● Exercise goal
Treat the line containing "###### (4) 用户登出" as the first line of the answer and the last line of the data as its final line, reproducing every line between exactly.

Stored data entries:

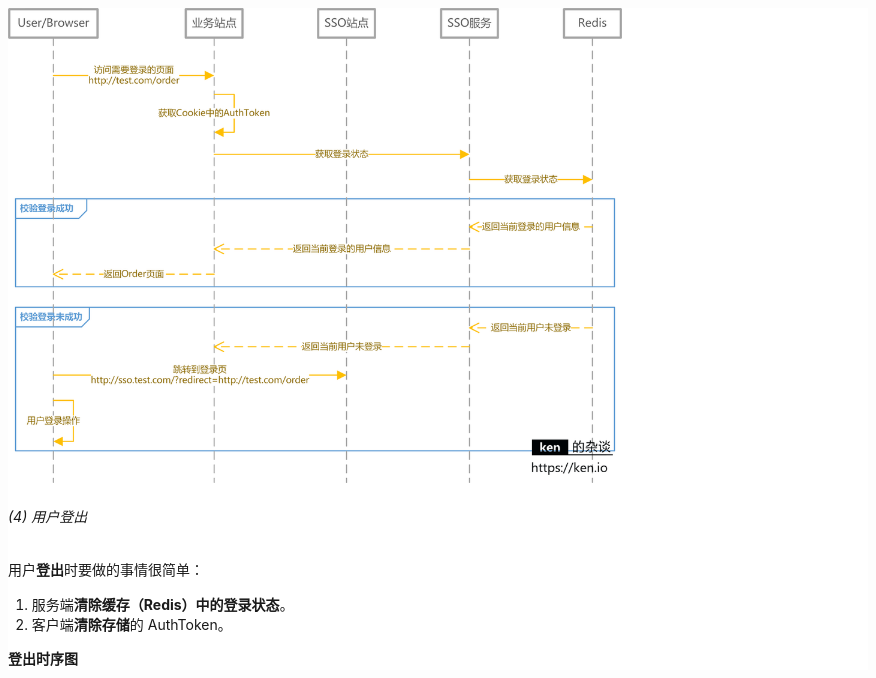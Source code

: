<img src="assets/sso-logincheck-sequence.png-kbrb.png" alt="SSO系统设计-登录信息获取/登录状态校验" style="zoom:60%;" />

###### (4) 用户登出

用户**登出**时要做的事情很简单：

1. 服务端**清除缓存（Redis）中的登录状态**。
2. 客户端**清除存储**的 AuthToken。

**登出时序图**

● Exercise response
###### (4) 用户登出

用户**登出**时要做的事情很简单：

1. 服务端**清除缓存（Redis）中的登录状态**。
2. 客户端**清除存储**的 AuthToken。

**登出时序图**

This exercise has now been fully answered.